The horrors of war are reflected in the lives of three people in Baldacci’s (A Calamity of Souls) latest. Fourteen-year-old Charlie Matters lives with his grandmother in cramped conditions. She thinks Charlie is spending his weekdays in school, but he has quit and spends the day roaming the streets, stealing food and money to survive. His goal is to eventually enlist and fight the Germans for taking away his parents and his sense of safety. When he steals from Ignatius Oliver’s bookshop, rather than demanding punishment for Charlie, Ignatius treats him well, almost like a father would. Like Charlie, Ignatius is dealing with loss, but it’s his wife instead of his parents. When 15-year-old Molly Wakefield returns to London after spending time away from the big city and conflict, she is horrified to learn her parents did not survive the bombing. The three bond, throughout the war trusting and protecting one another from a relentless enemy and secrets they can’t see coming. Baldacci chronicles the story of this makeshift family brought together by circumstances out of their control and how they can survive and confront whatever awaits. The author does a terrific job of transporting the reader back in time to a tumultuous period of living in London, and readers will practically smell the smoke and feel surrounded by rubble from the shattered buildings. Another great tale from a grandmaster storyteller.

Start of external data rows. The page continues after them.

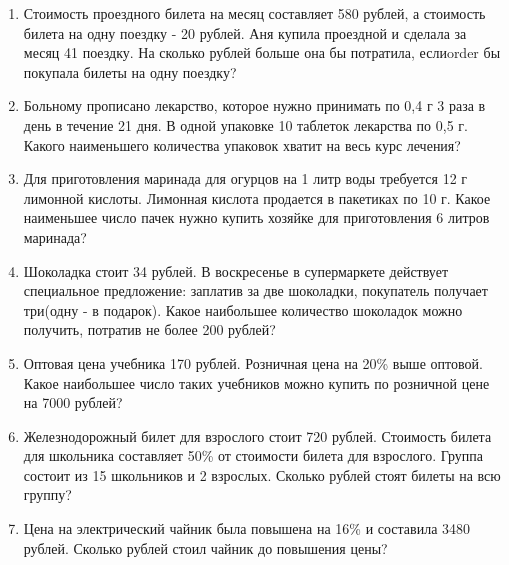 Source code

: \begin{enumerate}
	\item Стоимость проездного билета на месяц составляет 580 рублей, а стоимость билета на одну поездку - 20 рублей. Аня купила проездной и сделала за месяц 41 поездку. На сколько рублей больше она бы потратила, еслиorder бы покупала билеты на одну поездку?
	
	\item Больному прописано лекарство, которое нужно принимать по 0,4 г 3 раза в день в течение 21 дня. В одной упаковке 10 таблеток лекарства по 0,5 г. Какого наименьшего количества упаковок хватит на весь курс лечения?
	
	\item Для приготовления маринада для огурцов на 1 литр воды требуется 12 г лимонной кислоты. Лимонная кислота продается в пакетиках по 10 г. Какое наименьшее число пачек нужно купить хозяйке для приготовления 6 литров маринада?
	
	\item Шоколадка стоит 34 рублей. В воскресенье в супермаркете действует специальное предложение: заплатив за две шоколадки, покупатель получает три(одну - в подарок). Какое наибольшее количество шоколадок можно получить, потратив не более 200 рублей?
	
	\item Оптовая цена учебника 170 рублей. Розничная цена на 20\% выше оптовой. Какое наибольшее число таких учебников можно купить по розничной цене на 7000 рублей?
	
	\item Железнодорожный билет для взрослого стоит 720 рублей. Стоимость билета для школьника составляет 50\% от стоимости билета для взрослого. Группа состоит из 15 школьников и 2 взрослых. Сколько рублей стоят билеты на всю группу?
	
	\item Цена на электрический чайник была повышена на 16\% и составила 3480 рублей. Сколько рублей стоил чайник до повышения цены?

	
	
\end{enumerate}
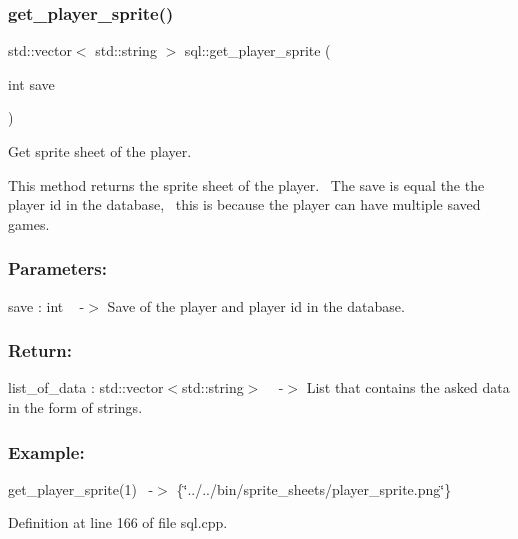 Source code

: \subsubsection{\texorpdfstring{get\+\_\+player\+\_\+sprite()}{get\_player\_sprite()}}
{\footnotesize\ttfamily std\+::vector$<$ std\+::string $>$ sql\+::get\+\_\+player\+\_\+sprite (\begin{DoxyParamCaption}\item[{int}]{save }\end{DoxyParamCaption})}



Get sprite sheet of the player. 

This method returns the sprite sheet of the player.~\newline
The save is equal the the player id in the database,~\newline
this is because the player can have multiple saved games.~\newline


\subsubsection*{Parameters\+: }

save \+: int ~\newline
-\/$>$ Save of the player and player id in the database.

\subsubsection*{Return\+: }

list\+\_\+of\+\_\+data \+: std\+::vector$<$std\+::string$>$ ~\newline
-\/$>$ List that contains the asked data in the form of strings.

\subsubsection*{Example\+: }

get\+\_\+player\+\_\+sprite(1)~\newline
-\/$>$ \{\char`\"{}../../bin/sprite\+\_\+sheets/player\+\_\+sprite.\+png\char`\"{}\} 

Definition at line 166 of file sql.\+cpp.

It’s November 1940, and Evelyne Redfurn has returned to her London boarding house after six secretive, grueling weeks of training to be a Special Investigations Unit (SIU) agent for the British government’s Special Operations Executive (SOE). But before she can relax with her roommate and best friend, Moira, she’s called up for her first assignment. Hoping to be parachuted into occupied France (her mother was French), Evelyne is disappointed when she is sent instead to investigate the possibility of theft at a weapons research and development facility in rural Sussex. Worse, her handler is her old sparring partner, David Poole. On Evelyne’s first night, however, a routine probe becomes a murder case after she stumbles upon the body of Sir Nigel Balram, the leader of the engineering team at Blackthorn Park. His death appears to be an act of suicide, but drawing on the sleuthing skills she honed in A Traitor in Whitehall, Evelyne and David race to identify a killer before Prime Minister Winston Churchill’s impending visit. The clever and resourceful Evelyne is an appealing protagonist, who struggles to maintain her close friendships without revealing her double life as a spy. Her budding chemistry with David is obvious but doesn’t distract from the main plotline. Fans of Susan Elia MacNeal’s Maggie Hope series will delight in following the adventures of a promising new World War II spymaster.